- TASK GOAL
From the line containing "1. Introduction to Array" through the last line of the entries below, repeat each line word for word and leave out the rest.

- AVAILABLE RECORDS
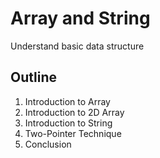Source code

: # Array and String
Understand basic data structure

## Outline
1. Introduction to Array
2. Introduction to 2D Array
3. Introduction to String
4. Two-Pointer Technique
5. Conclusion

- ANSWER FOR THIS EXERCISE
1. Introduction to Array
2. Introduction to 2D Array
3. Introduction to String
4. Two-Pointer Technique
5. Conclusion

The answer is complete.